Audrey Chia, animatrice du site d’Oakdale, nous donne un aperçu d’expériences humiliantes qui ont changé sa perception de la jeunesse urbaine.
Chaque fois que je rencontre quelqu’un de nouveau ou que je retrouve une connaissance de longue date, on me demande inévitablement (comme nous le sommes tous): » Alors, que faites-vous pour vivre? » ou, « Que faites-vous maintenant? »Lorsque je leur parle de mon rôle de facilitateur de site pour un organisme à but non lucratif du centre-ville de Toronto, ils répondent généralement à quel point mon travail doit être merveilleux et gratifiant pour une cause aussi noble. Bien que cela soit très vrai, souvent, les expériences quotidiennes de programme de course semblent loin d’être gratifiantes — n’importe quel éducateur d’enfants ou de jeunes vous le dirait. Beaucoup de mes expériences quotidiennes consistent à attendre que les élèves s’installent, à gérer des disputes et des bagarres, à fournir constamment des crayons et des gommes à effacer, à nettoyer les dégâts, à parler avec les parents et les enseignants et, bien sûr, à essayer d’amener les élèves à faire leur travail.

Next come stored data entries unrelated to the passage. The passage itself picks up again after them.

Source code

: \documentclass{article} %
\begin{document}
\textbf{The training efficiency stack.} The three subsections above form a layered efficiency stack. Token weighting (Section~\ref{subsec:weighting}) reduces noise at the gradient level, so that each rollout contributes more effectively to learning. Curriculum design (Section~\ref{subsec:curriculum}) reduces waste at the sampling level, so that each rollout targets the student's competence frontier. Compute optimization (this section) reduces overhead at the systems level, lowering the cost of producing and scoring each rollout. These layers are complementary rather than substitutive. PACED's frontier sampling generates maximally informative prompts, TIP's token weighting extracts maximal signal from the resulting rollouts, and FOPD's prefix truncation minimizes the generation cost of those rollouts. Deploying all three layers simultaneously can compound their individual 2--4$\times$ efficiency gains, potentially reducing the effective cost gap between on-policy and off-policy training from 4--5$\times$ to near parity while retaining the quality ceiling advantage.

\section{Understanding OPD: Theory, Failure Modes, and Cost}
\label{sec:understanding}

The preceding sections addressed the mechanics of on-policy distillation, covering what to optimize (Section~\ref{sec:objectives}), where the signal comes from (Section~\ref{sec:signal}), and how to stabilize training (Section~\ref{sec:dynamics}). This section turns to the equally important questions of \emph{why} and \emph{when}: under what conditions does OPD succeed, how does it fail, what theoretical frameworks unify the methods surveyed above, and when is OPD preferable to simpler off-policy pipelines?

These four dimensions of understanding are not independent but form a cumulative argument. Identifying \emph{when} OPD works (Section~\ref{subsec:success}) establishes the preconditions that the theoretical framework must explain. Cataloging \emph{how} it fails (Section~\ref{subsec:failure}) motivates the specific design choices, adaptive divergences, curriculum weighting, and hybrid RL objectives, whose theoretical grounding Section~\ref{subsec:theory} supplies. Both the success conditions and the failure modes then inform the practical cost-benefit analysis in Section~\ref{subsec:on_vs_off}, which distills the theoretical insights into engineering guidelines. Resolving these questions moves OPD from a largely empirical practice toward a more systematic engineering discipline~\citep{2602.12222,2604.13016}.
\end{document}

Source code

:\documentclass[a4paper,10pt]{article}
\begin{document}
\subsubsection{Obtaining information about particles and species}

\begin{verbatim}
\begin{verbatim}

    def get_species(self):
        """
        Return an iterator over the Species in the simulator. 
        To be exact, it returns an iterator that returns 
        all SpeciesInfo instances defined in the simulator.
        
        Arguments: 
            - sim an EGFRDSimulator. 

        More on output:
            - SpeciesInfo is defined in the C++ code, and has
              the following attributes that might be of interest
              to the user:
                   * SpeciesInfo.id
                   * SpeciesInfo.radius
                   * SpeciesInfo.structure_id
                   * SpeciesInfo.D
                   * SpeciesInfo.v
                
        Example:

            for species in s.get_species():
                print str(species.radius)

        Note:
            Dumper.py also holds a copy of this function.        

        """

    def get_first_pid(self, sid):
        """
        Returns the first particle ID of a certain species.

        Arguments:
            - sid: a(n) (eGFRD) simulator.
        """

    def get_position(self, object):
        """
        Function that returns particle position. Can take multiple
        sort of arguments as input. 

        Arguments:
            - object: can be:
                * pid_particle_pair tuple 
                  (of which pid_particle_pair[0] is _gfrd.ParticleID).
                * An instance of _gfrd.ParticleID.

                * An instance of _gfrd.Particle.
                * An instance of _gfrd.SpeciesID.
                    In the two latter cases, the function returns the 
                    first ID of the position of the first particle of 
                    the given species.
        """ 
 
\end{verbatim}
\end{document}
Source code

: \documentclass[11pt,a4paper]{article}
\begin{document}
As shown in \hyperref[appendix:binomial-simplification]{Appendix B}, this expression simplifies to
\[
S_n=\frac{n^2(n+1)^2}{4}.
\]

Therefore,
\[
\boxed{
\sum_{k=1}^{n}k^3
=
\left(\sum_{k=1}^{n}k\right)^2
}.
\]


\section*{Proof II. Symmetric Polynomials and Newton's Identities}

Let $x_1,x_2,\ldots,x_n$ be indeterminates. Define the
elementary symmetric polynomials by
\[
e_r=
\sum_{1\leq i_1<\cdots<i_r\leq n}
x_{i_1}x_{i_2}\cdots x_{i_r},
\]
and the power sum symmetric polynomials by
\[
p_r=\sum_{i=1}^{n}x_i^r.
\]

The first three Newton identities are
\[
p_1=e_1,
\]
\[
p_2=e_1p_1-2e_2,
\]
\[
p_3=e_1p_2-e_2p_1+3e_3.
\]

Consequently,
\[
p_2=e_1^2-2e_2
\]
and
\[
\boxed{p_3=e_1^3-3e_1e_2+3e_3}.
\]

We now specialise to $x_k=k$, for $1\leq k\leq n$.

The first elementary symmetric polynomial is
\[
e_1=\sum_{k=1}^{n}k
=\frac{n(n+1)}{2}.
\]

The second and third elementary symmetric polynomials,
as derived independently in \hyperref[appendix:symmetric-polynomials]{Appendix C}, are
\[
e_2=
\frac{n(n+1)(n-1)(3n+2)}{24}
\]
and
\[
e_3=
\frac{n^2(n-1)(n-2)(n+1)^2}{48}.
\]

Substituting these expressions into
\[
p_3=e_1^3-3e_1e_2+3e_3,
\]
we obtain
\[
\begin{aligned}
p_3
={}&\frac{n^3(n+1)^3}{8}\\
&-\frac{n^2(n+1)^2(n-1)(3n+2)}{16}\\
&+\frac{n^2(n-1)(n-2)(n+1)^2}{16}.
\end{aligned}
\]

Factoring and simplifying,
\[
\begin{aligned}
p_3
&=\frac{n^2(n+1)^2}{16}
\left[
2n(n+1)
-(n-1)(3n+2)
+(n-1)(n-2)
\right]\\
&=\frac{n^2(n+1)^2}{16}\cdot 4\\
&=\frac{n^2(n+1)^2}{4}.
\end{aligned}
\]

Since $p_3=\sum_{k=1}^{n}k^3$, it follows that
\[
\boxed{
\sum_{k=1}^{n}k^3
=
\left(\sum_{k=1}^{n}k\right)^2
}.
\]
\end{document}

Attendez ici — cet article n’est pas censé être une diatribe. Alors que je termine ma sixième année à l’Oakdale Park Middle School, je ne peux m’empêcher de me souvenir de mes cinq dernières années et de la façon dont — par une tournure spéciale d’événements — j’en suis même venu à diriger ce programme. J’ai distillé mes pensées dans ces cinq leçons.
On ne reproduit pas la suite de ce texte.